Faktycznie, nie był to zbyt udany album
Celtic Frost to bez wątpienia jeden z zespołów, który kładł fundamenty pod ekstremalny metal. Grupa ma na swoim koncie wiele wybitnych albumów jak „To Mega Therion” czy „Into The Pandemonium”, ale jak to zwykle bywa, nie każda płyta zasługuje na to miano.
W wywiadzie dla kolumbijskiego „Alejandrosis” wokalista i gitarzysta Celtic Frost, Tom Gabriel Fisher (znany również jako Tom G. Warrior) wypowiedział się na temat albumu „Cold Lake”, który został negatywnie przyjęty przez fanów oraz media. Jak się okazuje, sympatią nie darzy go również sam Fisher.
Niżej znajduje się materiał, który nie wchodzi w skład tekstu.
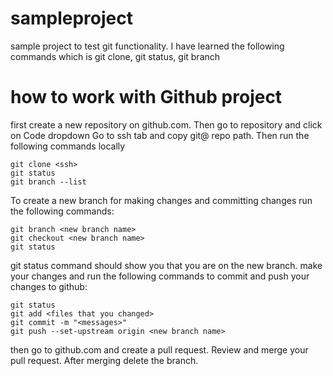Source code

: # sampleproject
sample project to test git functionality. I have learned the following commands which is git clone, git status, git branch

# how to work with Github project

first create a new repository on github.com.
Then go to repository and click on Code dropdown
Go to ssh tab and copy git@ repo path.
Then run the following commands locally
```
git clone <ssh>
git status
git branch --list

```

To create a new branch for making changes and committing changes run the following commands:
```
git branch <new branch name>
git checkout <new branch name>
git status
```

git status command should show you that you are on the new branch. make your changes and run the following commands to commit and push your changes to github:

```
git status
git add <files that you changed>
git commit -m "<messages>"
git push --set-upstream origin <new branch name>
```

then go to github.com and create a pull request. Review and merge your pull request. After merging delete the branch.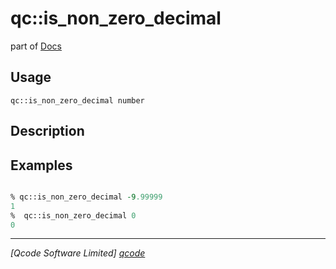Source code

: qc::is_non_zero_decimal
=======================

part of [Docs](../index.md)

Usage
-----
`qc::is_non_zero_decimal number`

Description
-----------


Examples
--------
```tcl

% qc::is_non_zero_decimal -9.99999
1
%  qc::is_non_zero_decimal 0
0
```

----------------------------------
*[Qcode Software Limited] [qcode]*

[qcode]: http://www.qcode.co.uk "Qcode Software"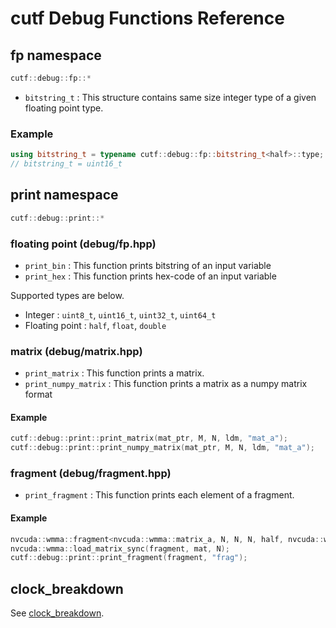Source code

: # cutf Debug Functions Reference

## fp namespace
```cpp
cutf::debug::fp::*
```

- `bitstring_t` : This structure contains same size integer type of a given floating point type.

### Example
```cpp
using bitstring_t = typename cutf::debug::fp::bitstring_t<half>::type;
// bitstring_t = uint16_t
```

## print namespace
```cpp
cutf::debug::print::*
```

### floating point (debug/fp.hpp)
- `print_bin` : This function prints bitstring of an input variable
- `print_hex` : This function prints hex-code of an input variable

Supported types are below.

- Integer : `uint8_t`, `uint16_t`, `uint32_t`, `uint64_t`
- Floating point : `half`, `float`, `double`

### matrix (debug/matrix.hpp)
- `print_matrix` : This function prints a matrix.
- `print_numpy_matrix` : This function prints a matrix as a numpy matrix format

#### Example
```cpp
cutf::debug::print::print_matrix(mat_ptr, M, N, ldm, "mat_a");
cutf::debug::print::print_numpy_matrix(mat_ptr, M, N, ldm, "mat_a");
```

### fragment (debug/fragment.hpp)
- `print_fragment` : This function prints each element of a fragment.

#### Example
```cpp
nvcuda::wmma::fragment<nvcuda::wmma::matrix_a, N, N, N, half, nvcuda::wmma::col_major> fragment;
nvcuda::wmma::load_matrix_sync(fragment, mat, N);
cutf::debug::print::print_fragment(fragment, "frag");
```

## clock_breakdown

See [clock_breakdown](clock_breakdown.md).
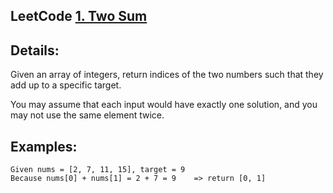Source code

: LeetCode [1. Two Sum](https://leetcode.com/problems/two-sum/description/)  
------
Details:  
------
Given an array of integers, return indices of the two numbers  such that they add up to a specific target.  

You may assume that each input would have exactly one solution, and you may not use the same element twice.  

Examples:   
------
```
Given nums = [2, 7, 11, 15], target = 9
Because nums[0] + nums[1] = 2 + 7 = 9    => return [0, 1]
```
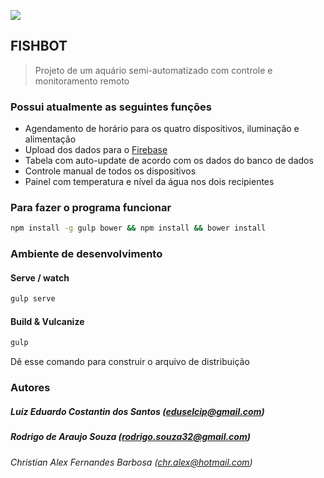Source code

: ![](http://i.imgur.com/RyhRoqK.png)
## FISHBOT

> Projeto de um aquário semi-automatizado com controle e monitoramento remoto

### Possui atualmente as seguintes funções

* Agendamento de horário para os quatro dispositivos, iluminação e alimentação
* Upload dos dados para o [Firebase](https://fishbot.firebaseio.com)
* Tabela com auto-update de acordo com os dados do banco de dados
* Controle manual de todos os dispositivos
* Painel com temperatura e nível da água nos dois recipientes

### Para fazer o programa funcionar

```sh
npm install -g gulp bower && npm install && bower install
```

### Ambiente de desenvolvimento

#### Serve / watch

```sh
gulp serve
```

#### Build & Vulcanize

```sh
gulp
```

Dê esse comando para construir o arquivo de distribuição

### Autores
##### Luiz Eduardo Costantin dos Santos (eduselcip@gmail.com)
##### Rodrigo de Araujo Souza (rodrigo.souza32@gmail.com)
###### Christian Alex Fernandes Barbosa (chr.alex@hotmail.com)
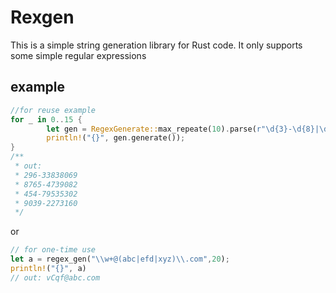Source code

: # Rexgen 

This is a simple string generation library for Rust code. It only supports some simple regular expressions

## example

```rust
//for reuse example
for _ in 0..15 {
        let gen = RegexGenerate::max_repeate(10).parse(r"\d{3}-\d{8}|\d{4}-\d{7}",20);
        println!("{}", gen.generate());
}
/** 
 * out:
 * 296-33838069
 * 8765-4739082
 * 454-79535302
 * 9039-2273160
 */


```
or
```rust
// for one-time use
let a = regex_gen("\\w+@(abc|efd|xyz)\\.com",20);
println!("{}", a)
// out: vCqf@abc.com


```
– Jestem muzykiem od ponad czterdziestu lat i nagrałem wiele płyt. To oczywiste, iż przez tak długi czas popełnia się błędy. Jestem tylko człowiekiem, który jest bardzo daleki od ideału. A płyta „Cold Lake” była eksperymentem, który uważaliśmy za interesujący. Chcieliśmy nagrać album, który byłby trochę bardziej pozytywny, bardziej melodyjny i imprezowy. To okazało się ogromnym błędem artystycznym. Ta płyta to katastrofa. Ma złą produkcję, złe kompozycje i złą teksty. To najgorszy album w mojej karierze – mówi Fisher.
Tom G. Warrior działa w tej chwili z zespołem Triptykon z którym również gra materiał z czasów Celtic Frost. Grupa pracuje w tej chwili nad pierwszym od ponad dekady albumem studyjnym.